| What is required |
Look for "workers" in the material below and show each line that contains it.

| Exercise material |
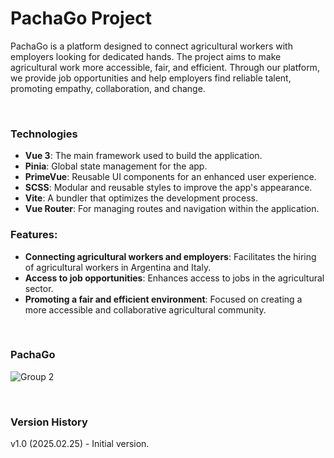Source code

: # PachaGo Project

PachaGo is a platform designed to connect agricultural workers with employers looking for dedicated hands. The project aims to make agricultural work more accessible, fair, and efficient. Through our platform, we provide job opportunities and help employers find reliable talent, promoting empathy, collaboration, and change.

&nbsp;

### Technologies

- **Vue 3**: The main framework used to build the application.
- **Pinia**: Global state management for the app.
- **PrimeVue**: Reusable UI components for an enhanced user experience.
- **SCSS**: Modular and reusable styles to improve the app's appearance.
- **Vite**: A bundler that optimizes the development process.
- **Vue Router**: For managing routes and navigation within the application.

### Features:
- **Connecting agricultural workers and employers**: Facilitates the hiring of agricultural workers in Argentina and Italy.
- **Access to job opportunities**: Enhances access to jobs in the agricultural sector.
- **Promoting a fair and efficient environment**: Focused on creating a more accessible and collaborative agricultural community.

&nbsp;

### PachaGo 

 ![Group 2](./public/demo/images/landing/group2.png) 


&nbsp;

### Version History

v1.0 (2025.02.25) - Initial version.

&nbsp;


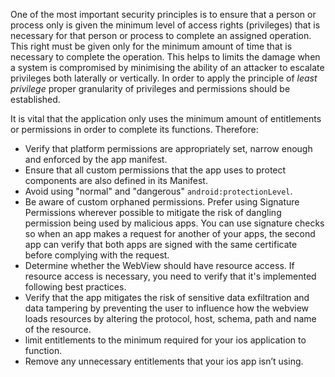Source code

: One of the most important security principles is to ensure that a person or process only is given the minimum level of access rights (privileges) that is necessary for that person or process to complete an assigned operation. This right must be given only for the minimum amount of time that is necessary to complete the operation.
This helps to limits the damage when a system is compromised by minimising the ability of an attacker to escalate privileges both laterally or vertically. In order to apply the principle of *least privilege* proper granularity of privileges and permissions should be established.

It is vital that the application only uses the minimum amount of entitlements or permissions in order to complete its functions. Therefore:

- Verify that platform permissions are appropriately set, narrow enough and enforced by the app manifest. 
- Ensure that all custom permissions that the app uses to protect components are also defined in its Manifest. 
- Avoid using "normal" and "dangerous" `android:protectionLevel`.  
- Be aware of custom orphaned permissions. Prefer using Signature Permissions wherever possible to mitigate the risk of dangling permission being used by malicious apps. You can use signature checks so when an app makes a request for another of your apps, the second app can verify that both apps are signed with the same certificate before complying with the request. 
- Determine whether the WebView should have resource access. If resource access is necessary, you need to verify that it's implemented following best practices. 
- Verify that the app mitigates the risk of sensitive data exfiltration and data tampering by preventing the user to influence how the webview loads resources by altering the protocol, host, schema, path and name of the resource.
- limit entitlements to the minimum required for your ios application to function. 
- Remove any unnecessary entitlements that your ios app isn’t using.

* * *

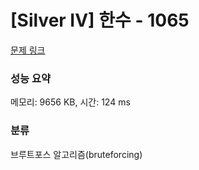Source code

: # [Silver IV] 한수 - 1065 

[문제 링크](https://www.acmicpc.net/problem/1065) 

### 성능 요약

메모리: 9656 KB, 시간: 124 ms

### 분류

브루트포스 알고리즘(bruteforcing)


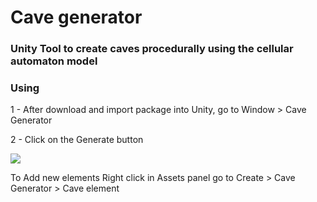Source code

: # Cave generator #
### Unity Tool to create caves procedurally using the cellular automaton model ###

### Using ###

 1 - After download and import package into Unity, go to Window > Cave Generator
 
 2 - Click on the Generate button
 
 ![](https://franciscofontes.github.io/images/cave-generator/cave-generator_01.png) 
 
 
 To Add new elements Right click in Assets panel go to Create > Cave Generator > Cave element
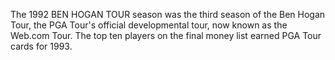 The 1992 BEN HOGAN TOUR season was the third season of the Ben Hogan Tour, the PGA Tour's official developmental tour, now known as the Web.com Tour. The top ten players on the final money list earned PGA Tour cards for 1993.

| Exercise answer |
PachaGo is a platform designed to connect agricultural workers with employers looking for dedicated hands. The project aims to make agricultural work more accessible, fair, and efficient. Through our platform, we provide job opportunities and help employers find reliable talent, promoting empathy, collaboration, and change.
- **Connecting agricultural workers and employers**: Facilitates the hiring of agricultural workers in Argentina and Italy.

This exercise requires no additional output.